The plcA gene of Listeria monocytogenes encodes a secreted phosphatidylinositol-specific phospholipase C (Pl-PLC). Recent studies have established that transposon mutations within plcA result in avirulence for mice and pleiotropic effects when examined in tissue-culture models of infection. Genetic analysis reveals that many of the effects of the transposon insertions are due to loss of readthrough transcription from plcA into the downstream gene prfA, which encodes an essential transcription factor of numerous L. monocytogenes virulence genes. Construction of an in-frame deletion within plcA had no effect on expression of prfA thus allowing direct assignment of a role of the Pl-PLC in pathogenesis. Pl-PLC was shown to play a significant role in mediating escape of L. monocytogenes from phagosomes of primary murine macrophages. Interestingly, this defect manifested itself in vivo in the liver but not in the spleen of infected mice.
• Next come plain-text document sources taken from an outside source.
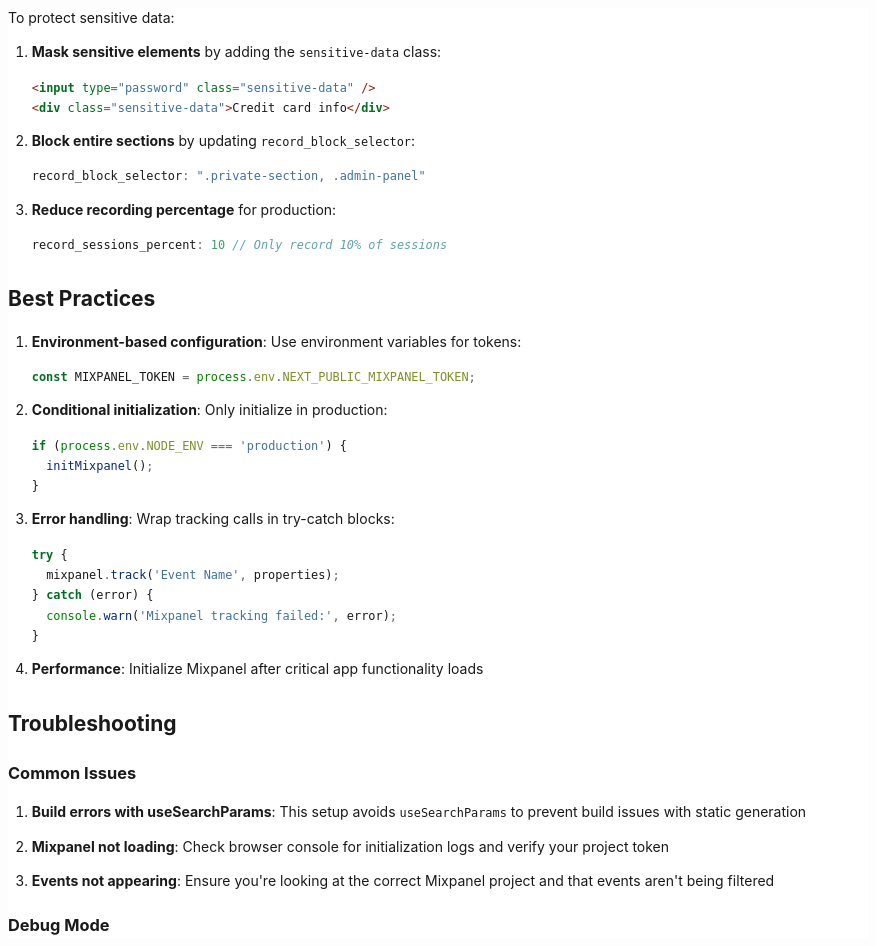 To protect sensitive data:

1. **Mask sensitive elements** by adding the `sensitive-data` class:
   ```html
   <input type="password" class="sensitive-data" />
   <div class="sensitive-data">Credit card info</div>
   ```

2. **Block entire sections** by updating `record_block_selector`:
   ```javascript
   record_block_selector: ".private-section, .admin-panel"
   ```

3. **Reduce recording percentage** for production:
   ```javascript
   record_sessions_percent: 10 // Only record 10% of sessions
   ```

## Best Practices

1. **Environment-based configuration**: Use environment variables for tokens:
   ```javascript
   const MIXPANEL_TOKEN = process.env.NEXT_PUBLIC_MIXPANEL_TOKEN;
   ```

2. **Conditional initialization**: Only initialize in production:
   ```javascript
   if (process.env.NODE_ENV === 'production') {
     initMixpanel();
   }
   ```

3. **Error handling**: Wrap tracking calls in try-catch blocks:
   ```javascript
   try {
     mixpanel.track('Event Name', properties);
   } catch (error) {
     console.warn('Mixpanel tracking failed:', error);
   }
   ```

4. **Performance**: Initialize Mixpanel after critical app functionality loads

## Troubleshooting

### Common Issues

1. **Build errors with useSearchParams**: This setup avoids `useSearchParams` to prevent build issues with static generation

2. **Mixpanel not loading**: Check browser console for initialization logs and verify your project token

3. **Events not appearing**: Ensure you're looking at the correct Mixpanel project and that events aren't being filtered

### Debug Mode
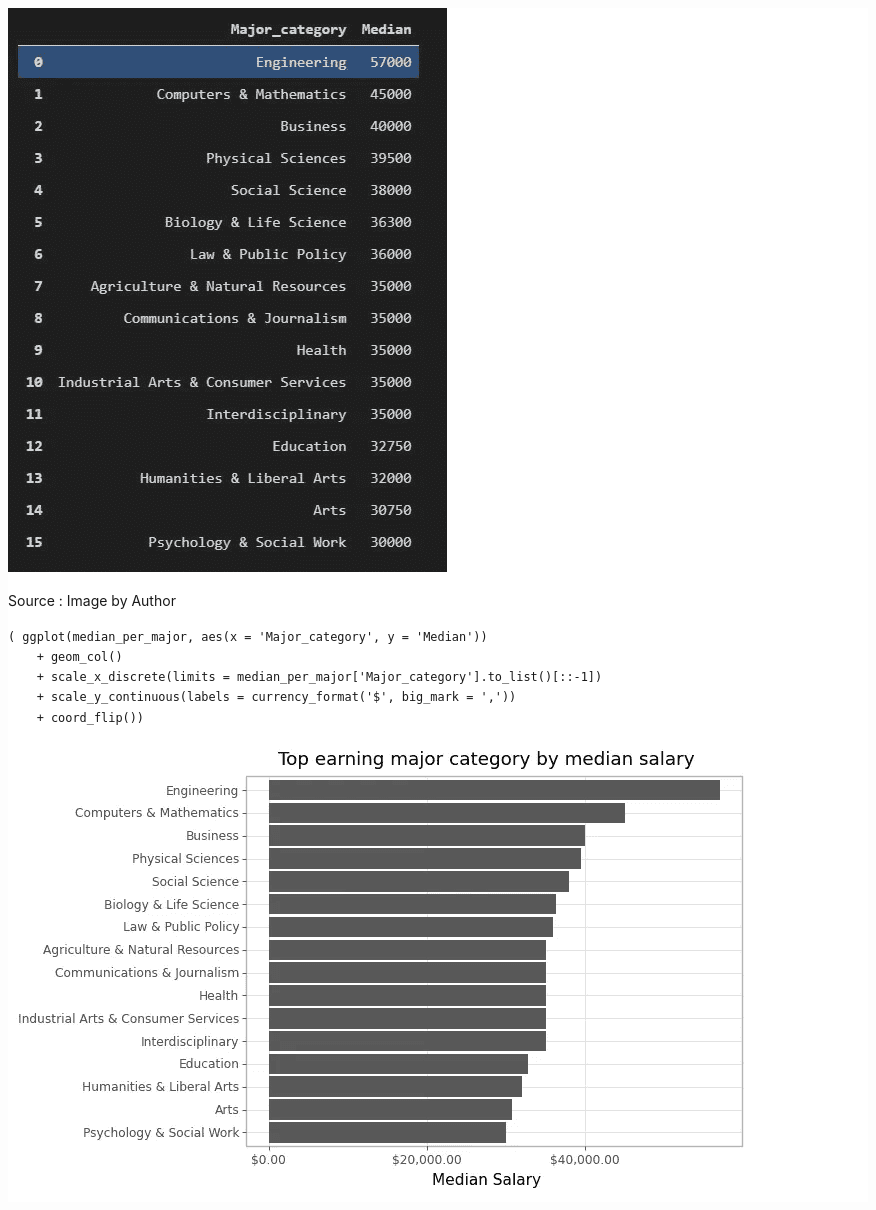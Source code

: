 ![](img/e19ef6ebec5b63313025ba2caf4a76c7.png)

Source : Image by Author

```
( ggplot(median_per_major, aes(x = 'Major_category', y = 'Median'))
    + geom_col()
    + scale_x_discrete(limits = median_per_major['Major_category'].to_list()[::-1])
    + scale_y_continuous(labels = currency_format('$', big_mark = ','))
    + coord_flip())
```

![](img/265c7f3dd9a777b3038efa15ab331356.png)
单核细胞增生李斯特菌的plcA基因编码一种分泌型磷脂酰肌醇特异性磷脂酶C(Pl-PLC)。最近的研究表明,plcA内的转座子突变在小鼠体内导致无毒性,并且在感染的组织培养模型中检测时具有多效性。遗传分析表明,转座子插入的许多效应是由于plcA到下游基因prfA的通读转录缺失,prfA编码众多单核细胞增生李斯特菌毒力基因的必需转录因子。在plcA内构建框内缺失对prfA的表达没有影响,从而可以直接确定Pl-PLC在发病机制中的作用。结果表明,Pl-PLC在介导单核细胞增生李斯特菌从原代小鼠巨噬细胞的吞噬体中逃逸方面发挥着重要作用。有趣的是,这种缺陷在感染小鼠的肝脏中而非脾脏中在体内表现出来。